*Task brief:*
Nothing but the lines from the one containing "- ✅ Logo downloaded successfully" through the last line of the records belongs in the answer, copied exactly and with the pictures left out.

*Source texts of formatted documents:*
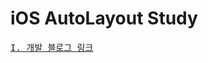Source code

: # iOS AutoLayout Study


<pre><a href="https://youngjaelee-github.github.io/iOS_Study/iOS_AutoLayout">I. 개발 블로그 링크</a></pre>
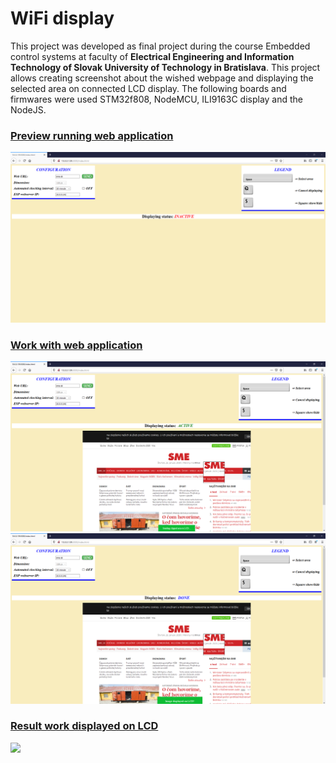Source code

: # WiFi display
<p>This project was developed as final project during the course Embedded control systems at faculty of <b>Electrical Engineering and Information Technology of Slovak University of Technology in Bratislava</b>. This project allows creating screenshot about the wished webpage and displaying the selected area on connected LCD display. The following boards and firmwares were used STM32f808, NodeMCU, ILI9163C display and the NodeJS.</p> 

<h3><u>Preview running web application</u></h3>
<img src="./images/web_aplication.png">

<h3><u>Work with web application</u></h3>
<img src="./images/work_active.png">
<img src="./images/work_done.png">

<h3><u>Result work displayed on LCD</u></h3>
<img src="./images/result.png">
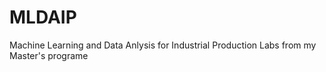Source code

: # MLDAIP
Machine Learning and Data Anlysis for Industrial Production Labs from my Master's programe


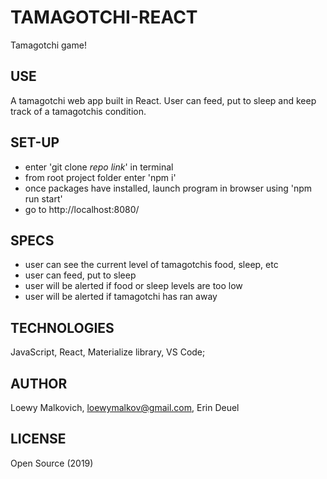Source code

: # TAMAGOTCHI-REACT

Tamagotchi game!

## USE

A tamagotchi web app built in React. User can feed, put to sleep and keep track of a tamagotchis condition. 

## SET-UP

- enter 'git clone _repo link_' in terminal
- from root project folder enter 'npm i'
- once packages have installed, launch program in browser using 'npm run start'
- go to http://localhost:8080/

## SPECS

- user can see the current level of tamagotchis food, sleep, etc
- user can feed, put to sleep
- user will be alerted if food or sleep levels are too low
- user will be alerted if tamagotchi has ran away


## TECHNOLOGIES

JavaScript, React, Materialize library, VS Code;

## AUTHOR

Loewy Malkovich, loewymalkov@gmail.com,
Erin Deuel

## LICENSE

Open Source (2019)
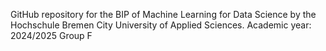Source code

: GitHub repository for the BIP of Machine Learning for Data Science by the Hochschule Bremen City University of Applied Sciences.
Academic year: 2024/2025 
Group F
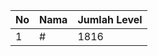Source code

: | No | Nama            | Jumlah Level |
|----|-----------------|--------------|
| 1  | #    |    1816        |
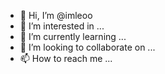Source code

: - 👋 Hi, I’m @imleoo
- 👀 I’m interested in ...
- 🌱 I’m currently learning ...
- 💞️ I’m looking to collaborate on ...
- 📫 How to reach me ...

<!---
imleoo/imleoo is a ✨ special ✨ repository because its `README.md` (this file) appears on your GitHub profile.
You can click the Preview link to take a look at your changes.
--->
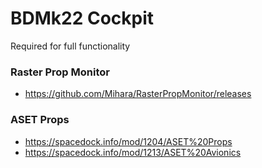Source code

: # BDMk22 Cockpit

Required for full functionality

### Raster Prop Monitor
- https://github.com/Mihara/RasterPropMonitor/releases

### ASET Props
- https://spacedock.info/mod/1204/ASET%20Props
- https://spacedock.info/mod/1213/ASET%20Avionics

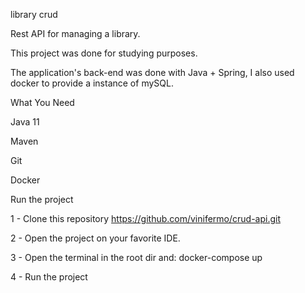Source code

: library crud

Rest API for managing a library.

This project was done for studying purposes.

The application's back-end was done with Java + Spring, I also used docker to provide a instance of mySQL.


What You Need

Java 11

Maven

Git

Docker

Run the project

1 - Clone this repository https://github.com/vinifermo/crud-api.git

2 - Open the project on your favorite IDE.

3 - Open the terminal in the root dir and: docker-compose up

4 - Run the project
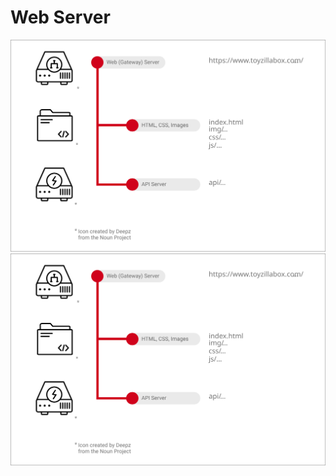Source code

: # Web Server

![Architecture diagram](https://github.com/Toyzilla/web-server/blob/master/docs/web-server-architecture.svg?sanitize=true)
<img src="https://github.com/Toyzilla/web-server/blob/master/docs/web-server-architecture.svg?sanitize=true"/>
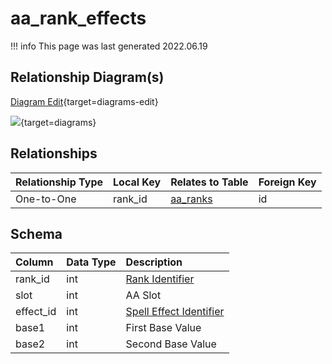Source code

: # aa_rank_effects

!!! info
	This page was last generated 2022.06.19

## Relationship Diagram(s)

[Diagram Edit](https://mermaid.live/edit#eyJjb2RlIjoiZXJEaWFncmFtXG4gICAgYWFfcmFua19lZmZlY3RzIHtcbiAgICAgICAgaW50dW5zaWduZWQgcmFua19pZFxuICAgIH1cbiAgICBhYV9yYW5rcyB7XG4gICAgICAgIGludHVuc2lnbmVkIGlkXG4gICAgfVxuICAgIGFhX3JhbmtfZWZmZWN0cyB8fC0tb3sgYWFfcmFua3MgOiBPbmUtdG8tT25lXG5cbiIsIm1lcm1haWQiOnsidGhlbWUiOiJkZWZhdWx0In0sInVwZGF0ZUVkaXRvciI6dHJ1ZSwiYXV0b1N5bmMiOnRydWUsInVwZGF0ZURpYWdyYW0iOnRydWV9){target=diagrams-edit}

[![](https://mermaid.ink/img/eyJjb2RlIjoiZXJEaWFncmFtXG4gICAgYWFfcmFua19lZmZlY3RzIHtcbiAgICAgICAgaW50dW5zaWduZWQgcmFua19pZFxuICAgIH1cbiAgICBhYV9yYW5rcyB7XG4gICAgICAgIGludHVuc2lnbmVkIGlkXG4gICAgfVxuICAgIGFhX3JhbmtfZWZmZWN0cyB8fC0tb3sgYWFfcmFua3MgOiBPbmUtdG8tT25lXG5cbiIsIm1lcm1haWQiOnsidGhlbWUiOiJkZWZhdWx0In0sInVwZGF0ZUVkaXRvciI6dHJ1ZSwiYXV0b1N5bmMiOnRydWUsInVwZGF0ZURpYWdyYW0iOnRydWV9)](https://mermaid.ink/img/eyJjb2RlIjoiZXJEaWFncmFtXG4gICAgYWFfcmFua19lZmZlY3RzIHtcbiAgICAgICAgaW50dW5zaWduZWQgcmFua19pZFxuICAgIH1cbiAgICBhYV9yYW5rcyB7XG4gICAgICAgIGludHVuc2lnbmVkIGlkXG4gICAgfVxuICAgIGFhX3JhbmtfZWZmZWN0cyB8fC0tb3sgYWFfcmFua3MgOiBPbmUtdG8tT25lXG5cbiIsIm1lcm1haWQiOnsidGhlbWUiOiJkZWZhdWx0In0sInVwZGF0ZUVkaXRvciI6dHJ1ZSwiYXV0b1N5bmMiOnRydWUsInVwZGF0ZURpYWdyYW0iOnRydWV9){target=diagrams}


## Relationships

| Relationship Type | Local Key | Relates to Table | Foreign Key |
| :--- | :--- | :--- | :--- |
| One-to-One | rank_id | [aa_ranks](../../schema/aas/aa_ranks.md) | id |


## Schema

| Column | Data Type | Description |
| :--- | :--- | :--- |
| rank_id | int | [Rank Identifier](aa_ranks.md) |
| slot | int | AA Slot |
| effect_id | int | [Spell Effect Identifier](../../../../server/spells/spell-effect-ids) |
| base1 | int | First Base Value |
| base2 | int | Second Base Value |

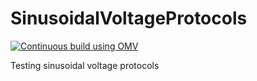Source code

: # SinusoidalVoltageProtocols

[![Continuous build using OMV](https://github.com/OpenSourceBrain/SinusoidalVoltageProtocols/actions/workflows/omv-ci.yml/badge.svg?branch=master)](https://github.com/OpenSourceBrain/SinusoidalVoltageProtocols/actions/workflows/omv-ci.yml)

Testing sinusoidal voltage protocols
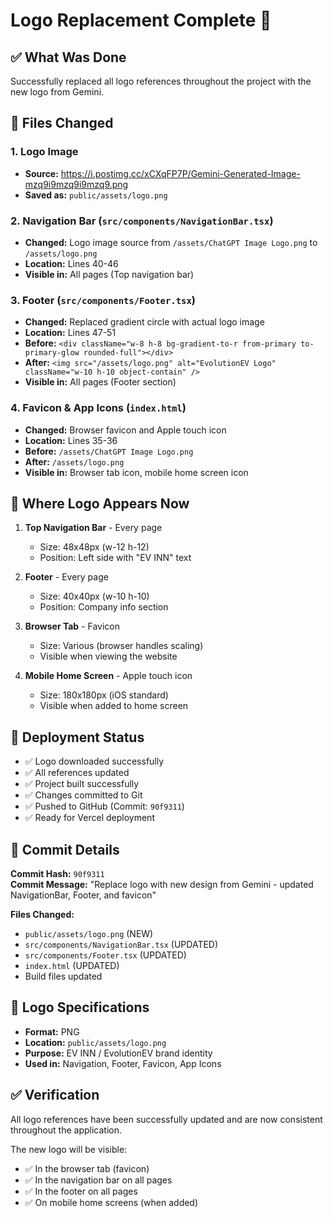 # Logo Replacement Complete 🎨

## ✅ What Was Done

Successfully replaced all logo references throughout the project with the new logo from Gemini.

## 📁 Files Changed

### 1. Logo Image
- **Source:** https://i.postimg.cc/xCXqFP7P/Gemini-Generated-Image-mzq9i9mzq9i9mzq9.png
- **Saved as:** `public/assets/logo.png`

### 2. Navigation Bar (`src/components/NavigationBar.tsx`)
- **Changed:** Logo image source from `/assets/ChatGPT Image Logo.png` to `/assets/logo.png`
- **Location:** Lines 40-46
- **Visible in:** All pages (Top navigation bar)

### 3. Footer (`src/components/Footer.tsx`)
- **Changed:** Replaced gradient circle with actual logo image
- **Location:** Lines 47-51
- **Before:** `<div className="w-8 h-8 bg-gradient-to-r from-primary to-primary-glow rounded-full"></div>`
- **After:** `<img src="/assets/logo.png" alt="EvolutionEV Logo" className="w-10 h-10 object-contain" />`
- **Visible in:** All pages (Footer section)

### 4. Favicon & App Icons (`index.html`)
- **Changed:** Browser favicon and Apple touch icon
- **Location:** Lines 35-36
- **Before:** `/assets/ChatGPT Image Logo.png`
- **After:** `/assets/logo.png`
- **Visible in:** Browser tab icon, mobile home screen icon

## 🎯 Where Logo Appears Now

1. **Top Navigation Bar** - Every page
   - Size: 48x48px (w-12 h-12)
   - Position: Left side with "EV INN" text

2. **Footer** - Every page
   - Size: 40x40px (w-10 h-10)
   - Position: Company info section

3. **Browser Tab** - Favicon
   - Size: Various (browser handles scaling)
   - Visible when viewing the website

4. **Mobile Home Screen** - Apple touch icon
   - Size: 180x180px (iOS standard)
   - Visible when added to home screen

## 🚀 Deployment Status

- ✅ Logo downloaded successfully
- ✅ All references updated
- ✅ Project built successfully
- ✅ Changes committed to Git
- ✅ Pushed to GitHub (Commit: `90f9311`)
- ✅ Ready for Vercel deployment

## 📝 Commit Details

**Commit Hash:** `90f9311`  
**Commit Message:** "Replace logo with new design from Gemini - updated NavigationBar, Footer, and favicon"

**Files Changed:**
- `public/assets/logo.png` (NEW)
- `src/components/NavigationBar.tsx` (UPDATED)
- `src/components/Footer.tsx` (UPDATED)
- `index.html` (UPDATED)
- Build files updated

## 🎨 Logo Specifications

- **Format:** PNG
- **Location:** `public/assets/logo.png`
- **Purpose:** EV INN / EvolutionEV brand identity
- **Used in:** Navigation, Footer, Favicon, App Icons

## ✅ Verification

All logo references have been successfully updated and are now consistent throughout the application.

The new logo will be visible:
- ✅ In the browser tab (favicon)
- ✅ In the navigation bar on all pages
- ✅ In the footer on all pages
- ✅ On mobile home screens (when added)
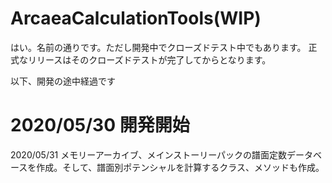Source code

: # ArcaeaCalculationTools(WIP)

はい。名前の通りです。ただし開発中でクローズドテスト中でもあります。
正式なリリースはそのクローズドテストが完了してからとなります。

以下、開発の途中経過です

# 2020/05/30 開発開始

2020/05/31 メモリーアーカイブ、メインストーリーパックの譜面定数データベースを作成。そして、譜面別ポテンシャルを計算するクラス、メソッドも作成。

*Result:*
- ✅ Logo downloaded successfully
- ✅ All references updated
- ✅ Project built successfully
- ✅ Changes committed to Git
- ✅ Pushed to GitHub (Commit: `90f9311`)
- ✅ Ready for Vercel deployment

## 📝 Commit Details

**Commit Hash:** `90f9311`  
**Commit Message:** "Replace logo with new design from Gemini - updated NavigationBar, Footer, and favicon"

**Files Changed:**
- `public/assets/logo.png` (NEW)
- `src/components/NavigationBar.tsx` (UPDATED)
- `src/components/Footer.tsx` (UPDATED)
- `index.html` (UPDATED)
- Build files updated

## 🎨 Logo Specifications

- **Format:** PNG
- **Location:** `public/assets/logo.png`
- **Purpose:** EV INN / EvolutionEV brand identity
- **Used in:** Navigation, Footer, Favicon, App Icons

## ✅ Verification

All logo references have been successfully updated and are now consistent throughout the application.

The new logo will be visible:
- ✅ In the browser tab (favicon)
- ✅ In the navigation bar on all pages
- ✅ In the footer on all pages
- ✅ On mobile home screens (when added)
Source code

: # ArcaeaCalculationTools(WIP)

はい。名前の通りです。ただし開発中でクローズドテスト中でもあります。
正式なリリースはそのクローズドテストが完了してからとなります。

以下、開発の途中経過です

# 2020/05/30 開発開始

2020/05/31 メモリーアーカイブ、メインストーリーパックの譜面定数データベースを作成。そして、譜面別ポテンシャルを計算するクラス、メソッドも作成。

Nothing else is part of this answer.